This lesson is being piloted (Beta version)
If you teach this lesson, please tell the authors and provide feedback by opening an issue in the source repository

# Data Frame Manipulation

## Overview

Teaching: 10 min
Exercises: 10 min
Questions
• Data-frames. What are they, and how to manage them?

Objectives
• Understand what is a data-frame and learn to manipulate it.

## Data-frames: The power of interdisciplinarity

Data-frames are the powerful data structures in R. Let’s begin by creating a mock data set:

``````> musician <- data.frame(people = c("Medtner", "Radwimps", "Shakira"),
pieces = c(722,187,68),
likes = c(0,1,1))
> musician
``````

The content of our new object:

``````    people pieces likes
1  Medtner    722     0
3  Shakira     68     1
``````

We have just created our first data-frame. We can see if this is true using the `class()` command:

``````> class(musician)
``````
``````[1] "data.frame"
``````

A data-frame is a collection of vectors (i.e. a list) whose components must be of the same data type within each vector:

Figure 3. Structure of the created data-frame.

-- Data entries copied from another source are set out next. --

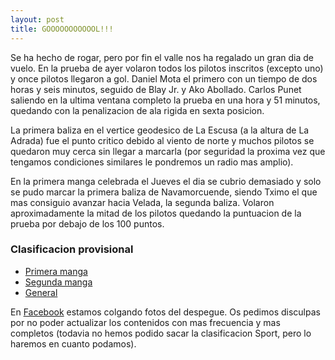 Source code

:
 ```yaml
---
layout: post
title: GOOOOOOOOOOOL!!!
---
```


Se ha hecho de rogar, pero por fin el valle nos ha regalado un gran dia de vuelo. En la prueba de ayer volaron todos los pilotos inscritos (excepto uno) y once pilotos llegaron a gol. Daniel Mota el primero con un tiempo de dos horas y seis minutos, seguido de Blay Jr. y Ako Abollado. Carlos Punet saliendo en la ultima ventana completo la prueba en una hora y 51 minutos, quedando con la penalizacion de ala rigida en sexta posicion.

La primera baliza en el vertice geodesico de La Escusa (a la altura de La Adrada) fue el punto critico debido al viento de norte y muchos pilotos se quedaron muy cerca sin llegar a marcarla (por seguridad la proxima vez que tengamos condiciones similares le pondremos un radio mas amplio).

En la primera manga celebrada el Jueves el dia se cubrio demasiado y solo se pudo marcar la primera baliza de Navamorcuende, siendo Tximo el que mas consiguio avanzar hacia Velada, la segunda baliza. Volaron aproximadamente la mitad de los pilotos quedando la puntuacion de la prueba por debajo de los 100 puntos.


### Clasificacion provisional
<ul>
        <li><a href="opb2_primera_manga.html">Primera manga</a></li>
        <li><a href="opb2_segunda_manga.html">Segunda manga</a></li>
        <li><a href="opb2_general_2.html">General</a></li>
</ul>

En [Facebook](https://www.facebook.com/openaladeltapedro.bernardo) estamos colgando fotos del despegue. Os pedimos disculpas por no poder actualizar los contenidos con mas frecuencia y mas completos (todavia no hemos podido sacar la clasificacion Sport, pero lo haremos en cuanto podamos).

We can begin to explore our new object by pulling out columns using the `\$` operator. In order to use it, you need to write the name of your data-frame, followed by the `\$` operator and the name of the column you want to extract:

``````> musician\$people
``````
``````[1] "Medtner"  "Radwimps" "Shakira"
``````

We can do operations with the columns:

``````> musician\$pieces + 20
``````
``````[1] 742 207  88
``````

Moreover, we can change the data type of one of the columns. Using the next line of code we can see if the musicians are popular or not:

``````> typeof(musician\$likes)
``````
``````[1] "double"
``````
``````> musician\$likes <- as.logical(musician\$likes)
> paste("Is",musician\$people, "popular? :", musician\$likes, sep = " ")
``````
``````[1] "Is Medtner popular? : FALSE" "Is Radwimps popular? : TRUE" "Is Shakira popular? : TRUE"
``````

Finally, we can extract information from a specific place in our data by using the “matrix” nomenclature `[-,-]`, where the first number inside the brackets specifies the row number, and the second the column number:

Figure 4. Extraction of specific data in a data-frame and a matrix.

``````> musician[1,2]  # The number of pieces that Nikolai Medtner composed
``````
``````[1] 722
``````

We can also call for that data by calling the column by it’s name

``````> musician[1,"pieces"]  # The number of pieces that Nikolai Medtner composed
``````
``````[1] 722
``````

## Exercise 2:

Complete the lines of code to obtain the required information

Code Information required
> musician[__,__] Pieces composed by Shakira
> (musician____)_2 Pieces composed by all musicians if they were half of productive (The half of their actual pieces)
> musician\$___ <- c(,,___) Redefine the `likes` column to make all the musicians popular!

がんばって! (ganbatte; good luck):

## Solution

Code Information required
> musician[3,”pieces”] Pieces composed by Shakira
> (musician\$pieces)/2 Pieces composed by all musicians if they were half of productive (The half of their actual pieces)
> musician\$likes <- c(“TRUE”,”TRUE”,”TRUE”) Redefine the `likes` columne to make all the musicians popular!

## Key Points

• Data-frames contain multiple columns with different types of data.